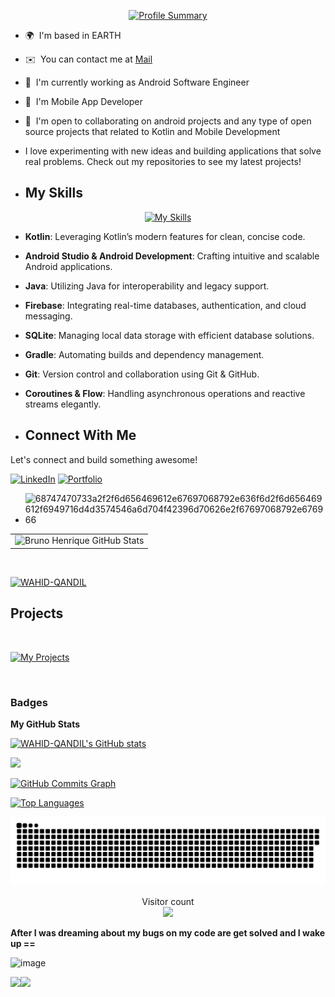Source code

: 

<p align="center">
  <a href="https://github.com/WAHID-QANDIL">
    <img src="https://github-profile-summary-cards.vercel.app/api/cards/profile-details?username=WAHID-QANDIL&theme=github_dark" alt="Profile Summary" />
  </a>
</p>





* 🌍  I'm based in EARTH
* ✉️  You can contact me at [Mail](mailto:wahidqandill@gmail.com)
* 🚀  I'm currently working as Android Software Engineer 
* 🧠  I'm Mobile App Developer
* 🤝  I'm open to collaborating on android projects and any type of open source projects that related to Kotlin and Mobile Development
* I love experimenting with new ideas and building applications that solve real problems. Check out my repositories to see my latest projects!


* ## My Skills

<p align="center">
  <a href="https://skillicons.dev">
    <img src="https://skillicons.dev/icons?i=kotlin,androidstudio,java,firebase,sqlite,gradle,git,coroutines,flow" alt="My Skills" />
  </a>
</p>

- **Kotlin**: Leveraging Kotlin’s modern features for clean, concise code.
- **Android Studio & Android Development**: Crafting intuitive and scalable Android applications.
- **Java**: Utilizing Java for interoperability and legacy support.
- **Firebase**: Integrating real-time databases, authentication, and cloud messaging.
- **SQLite**: Managing local data storage with efficient database solutions.
- **Gradle**: Automating builds and dependency management.
- **Git**: Version control and collaboration using Git & GitHub.
- **Coroutines & Flow**: Handling asynchronous operations and reactive streams elegantly.

- ## Connect With Me

Let's connect and build something awesome!

[![LinkedIn](https://img.shields.io/badge/LinkedIn-Connect-blue?style=for-the-badge&logo=linkedin)](https://www.linkedin.com/in/wahid-qandil/)
[![Portfolio](https://img.shields.io/badge/Portfolio-Visit-ff69b4?style=for-the-badge&logo=about.me)](https://wahidqandil.vercel.app/)

* ![68747470733a2f2f6d656469612e67697068792e636f6d2f6d656469612f6949716d4d3574546a6d704f42396d70626e2f67697068792e676966](https://user-images.githubusercontent.com/103429590/222480699-30bc1b97-8ec8-4744-be7d-05242cd21556.gif)

[](https://github-profile-trophy.vercel.app/?username=WAHID-QANDIL-ma&theme=onedark)
<table>
  <tr>
    <td>
      <img src="https://github-readme-stats-sigma-five.vercel.app/api?username=WAHID-QANDIL&show_icons=true&theme=radical" alt="Bruno Henrique GitHub Stats">
    </td>
  </tr>
</table>
<br>


<a href="https://github.com/ryo-ma/github-profile-trophy"><img src="https://github-profile-trophy.vercel.app/?username=WAHID-QANDIL" alt="WAHID-QANDIL"></a>


## Projects
<br>

[![My Projects](https://img.shields.io/badge/Explore-My%20Projects-blue?style=for-the-badge&logo=github)](https://github.com/WAHID-QANDIL?tab=repositories)

<br>

### Badges

<b>My GitHub Stats</b>

<a href="http://www.github.com/WAHID-QANDIL"><img src="https://github-readme-stats.vercel.app/api?username=WAHID-QANDIL&show_icons=true&hide=&count_private=true&title_color=0891b2&text_color=ffffff&icon_color=0891b2&bg_color=1c1917&hide_border=true&show_icons=true" alt="WAHID-QANDIL's GitHub stats" /></a>

<a href="http://www.github.com/WAHID-QANDIL"><img src="https://github-readme-streak-stats.herokuapp.com/?user=WAHID-QANDIL&stroke=ffffff&background=1c1917&ring=0891b2&fire=0891b2&currStreakNum=ffffff&currStreakLabel=0891b2&sideNums=ffffff&sideLabels=ffffff&dates=ffffff&hide_border=true" /></a>

<a href="http://www.github.com/WAHID-QANDIL"><img src="https://github-readme-activity-graph.cyclic.app/graph?username=WAHID-QANDIL&bg_color=1c1917&color=ffffff&line=0891b2&point=ffffff&area_color=1c1917&area=true&hide_border=true&custom_title=GitHub%20Commits%20Graph" alt="GitHub Commits Graph" /></a>

<a href="https://github.com/WAHID-QANDIL" align="left"><img src="https://github-readme-stats.vercel.app/api/top-langs/?username=WAHID-QANDIL&langs_count=10&title_color=0891b2&text_color=ffffff&icon_color=0891b2&bg_color=1c1917&hide_border=true&locale=en&custom_title=Top%20%Languages" alt="Top Languages" /></a>


<a href=#><img src="contributions.svg"></a>

<p align="center"> 
  Visitor count<br>
  <img src="https://profile-counter.glitch.me/WAHID-QANDIL/count.svg" />
</p>


**After I was dreaming about my bugs on my code are get solved and I wake up ==**

![image](https://media.giphy.com/media/w82PMXQYEbSOYSE9rb/giphy-downsized-large.gif)


<a href="https://www.github.com/WAHID-QANDIL" target="_blank" rel="noreferrer"><img
src="https://img.shields.io/github/followers/WAHID-QANDIL?logo=github&style=for-the-badge&color=0891b2&labelColor=1c1917" /></a><a href="https://www.twitter.com/WAHID_QANDIL" target="_blank" rel="noreferrer"><img
src="https://img.shields.io/twitter/follow/WAHID_QANDIL?logo=twitter&style=for-the-badge&color=0891b2&labelColor=1c1917"
/></a>




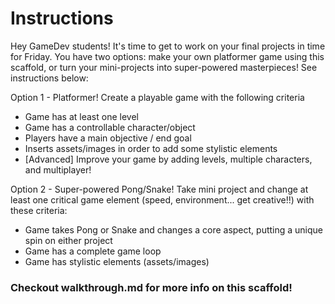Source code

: # Instructions
Hey GameDev students! It's time to get to work on your final projects in time for Friday. 
You have two options: make your own platformer game using this scaffold, or turn your mini-projects into super-powered masterpieces! 
See instructions below: 

Option 1 - Platformer! Create a playable game with the following criteria    
  - Game has at least one level
  - Game has a controllable character/object
  -  Players have a main objective / end goal
  -  Inserts assets/images in order to add some stylistic elements
  -  [Advanced] Improve your game by adding levels, multiple characters, and multiplayer!
    
Option 2 - Super-powered Pong/Snake! Take mini project and change at least one critical game element (speed, environment... get creative!!) with these criteria:
  - Game takes Pong or Snake and changes a core aspect, putting a unique spin on either project
  - Game has a complete game loop
  - Game has stylistic elements (assets/images)

### Checkout walkthrough.md for more info on this scaffold!
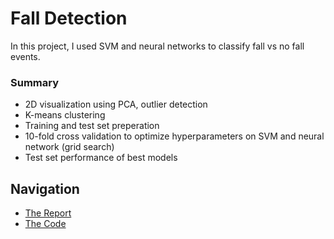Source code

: # Fall Detection
In this project, I used SVM and neural networks to classify fall vs no fall events.

### Summary
- 2D visualization using PCA, outlier detection
- K-means clustering
- Training and test set preperation
- 10-fold cross validation to optimize hyperparameters on SVM and neural network (grid search)
- Test set performance of best models

## Navigation
- [The Report](fall-detection-report.pdf)
- [The Code](fall-detection.ipynb)

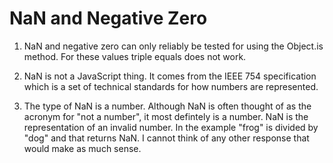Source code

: # NaN and Negative Zero

1. NaN and negative zero can only reliably be tested for using the Object.is method. For these values triple equals does not work.

1. NaN is not a JavaScript thing. It comes from the IEEE 754 specification which is a set of technical standards for how numbers are represented.

1. The type of NaN is a number. Although NaN is often thought of as the acronym for "not a number", it most defintely is a number. NaN is the representation of an invalid number. In the example "frog" is divided by "dog" and that returns NaN. I cannot think of any other response that would make as much sense.
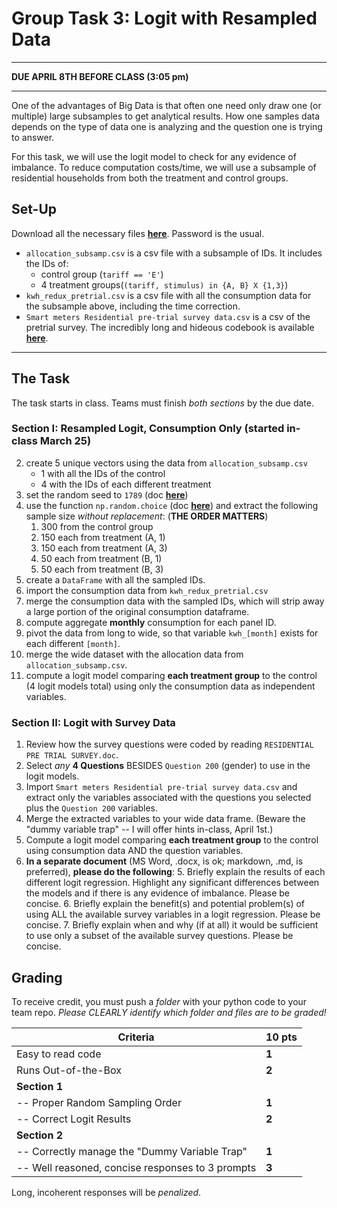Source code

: # Group Task 3: Logit with Resampled Data

---

**DUE APRIL 8TH BEFORE CLASS (3:05 pm)**

---

One of the advantages of Big Data is that often one need only draw one (or multiple) large subsamples to get analytical results. How one samples data depends on the type of data one is analyzing and the question one is trying to answer.

For this task, we will use the logit model to check for any evidence of imbalance. To reduce computation costs/time, we will use a subsample of residential households from both the treatment and control groups.

## Set-Up
Download all the necessary files [**here**](https://www.dropbox.com/sh/j34pxsi8azvudvw/AABm6Syp2cnxyig6sO-qGNFia?dl=0). Password is the usual.

- `allocation_subsamp.csv` is a csv file with a subsample of IDs. It includes the IDs of:
	- control group (`tariff == 'E'`)
	- 4 treatment groups(`(tariff, stimulus) in {A, B} X {1,3}`)
- `kwh_redux_pretrial.csv` is a csv file with all the consumption data for the subsample above, including the time correction.
- `Smart meters Residential pre-trial survey data.csv` is a csv of the pretrial survey. The incredibly long and hideous codebook is available [**here**](https://www.dropbox.com/s/t7f3f1kzv0em34b/RESIDENTIAL%20PRE%20TRIAL%20SURVEY.doc?dl=0).

---

## The Task

The task starts in class. Teams must finish *both sections* by the due date.

### Section I: Resampled Logit, Consumption Only (started in-class March 25)

2. create 5 unique vectors using the data from `allocation_subsamp.csv`
	- 1 with all the IDs of the control
	- 4 with the IDs of each different treatment
3. set the random seed to `1789` (doc [**here**](http://docs.scipy.org/doc/numpy/reference/generated/numpy.random.seed.html))
3. use the function `np.random.choice` (doc [**here**](http://docs.scipy.org/doc/numpy/reference/generated/numpy.random.choice.html)) and extract the following sample size *without replacement*: (**THE ORDER MATTERS**)
	1. 300 from the control group
	4. 150 each from treatment (A, 1)
	5. 150 each from treatment  (A, 3)
	2. 50 each from treatment (B, 1)
	3. 50 each from treatment (B, 3)
4. create a `DataFrame` with all the sampled IDs.
1. import the consumption data from `kwh_redux_pretrial.csv`
5. merge the consumption data with the sampled IDs, which will strip away a large portion of the original consumption dataframe.
6. compute aggregate **monthly** consumption for each panel ID.
7. pivot the data from long to wide, so that variable `kwh_[month]` exists for each different `[month]`.
8. merge the wide dataset with the allocation data from `allocation_subsamp.csv`.
9. compute a logit model comparing **each treatment group** to the control (4 logit models total) using only the consumption data as independent variables.

### Section II: Logit with Survey Data

1. Review how the survey questions were coded by reading `RESIDENTIAL PRE TRIAL SURVEY.doc`.
2. Select *any* **4 Questions** BESIDES `Question 200` (gender) to use in the logit models.
2. Import `Smart meters Residential pre-trial survey data.csv` and extract only the variables associated with the questions you selected plus the `Question 200` variables.
3. Merge the extracted variables to your wide data frame. (Beware the "dummy variable trap" -- I will offer hints in-class, April 1st.)
4. Compute a logit model comparing **each treatment group** to the control using consumption data AND the question variables.
5. **In a separate document** (MS Word, .docx, is ok; markdown, .md, is preferred), **please do the following**: 
	5. Briefly explain the results of each different logit regression. Highlight any significant differences between the models and if there is any evidence of imbalance. Please be concise.
	6. Briefly explain the benefit(s) and potential problem(s) of using ALL the available survey variables in a logit regression. Please be concise.
	7. Briefly explain when and why (if at all) it would be sufficient to use only a subset of the available survey questions. Please be concise.

## Grading

To receive credit, you must push a *folder* with your python code to your team repo. *Please CLEARLY identify which folder and files are to be graded!*

Criteria | 10 pts  	
--------------------------------|------
Easy to read code 				|	**1**  
Runs Out-of-the-Box				|	**2**
**Section 1**                      |  
		 -- Proper Random Sampling Order		| 	**1**
		 -- Correct Logit Results		| 	**2**
**Section 2**                      |  
		 -- Correctly manage the "Dummy Variable Trap"		| 	**1**
		 -- Well reasoned, concise responses to 3 prompts		| 	**3**

Long, incoherent responses will be *penalized*.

**Task:** Exact copy, pictures excluded: every line above from the one containing "wake up ==**" to the one containing "# NaN and Negative Zero", inclusive, and nothing more.

**Output below:**
**After I was dreaming about my bugs on my code are get solved and I wake up ==**

![image](https://media.giphy.com/media/w82PMXQYEbSOYSE9rb/giphy-downsized-large.gif)


<a href="https://www.github.com/WAHID-QANDIL" target="_blank" rel="noreferrer"><img
src="https://img.shields.io/github/followers/WAHID-QANDIL?logo=github&style=for-the-badge&color=0891b2&labelColor=1c1917" /></a><a href="https://www.twitter.com/WAHID_QANDIL" target="_blank" rel="noreferrer"><img
src="https://img.shields.io/twitter/follow/WAHID_QANDIL?logo=twitter&style=for-the-badge&color=0891b2&labelColor=1c1917"
/></a>




Source code

: # Instructions
Hey GameDev students! It's time to get to work on your final projects in time for Friday. 
You have two options: make your own platformer game using this scaffold, or turn your mini-projects into super-powered masterpieces! 
See instructions below: 

Option 1 - Platformer! Create a playable game with the following criteria    
  - Game has at least one level
  - Game has a controllable character/object
  -  Players have a main objective / end goal
  -  Inserts assets/images in order to add some stylistic elements
  -  [Advanced] Improve your game by adding levels, multiple characters, and multiplayer!
    
Option 2 - Super-powered Pong/Snake! Take mini project and change at least one critical game element (speed, environment... get creative!!) with these criteria:
  - Game takes Pong or Snake and changes a core aspect, putting a unique spin on either project
  - Game has a complete game loop
  - Game has stylistic elements (assets/images)

### Checkout walkthrough.md for more info on this scaffold!
Source code

: # Fall Detection
In this project, I used SVM and neural networks to classify fall vs no fall events.

### Summary
- 2D visualization using PCA, outlier detection
- K-means clustering
- Training and test set preperation
- 10-fold cross validation to optimize hyperparameters on SVM and neural network (grid search)
- Test set performance of best models

## Navigation
- [The Report](fall-detection-report.pdf)
- [The Code](fall-detection.ipynb)

Source code

: # NaN and Negative Zero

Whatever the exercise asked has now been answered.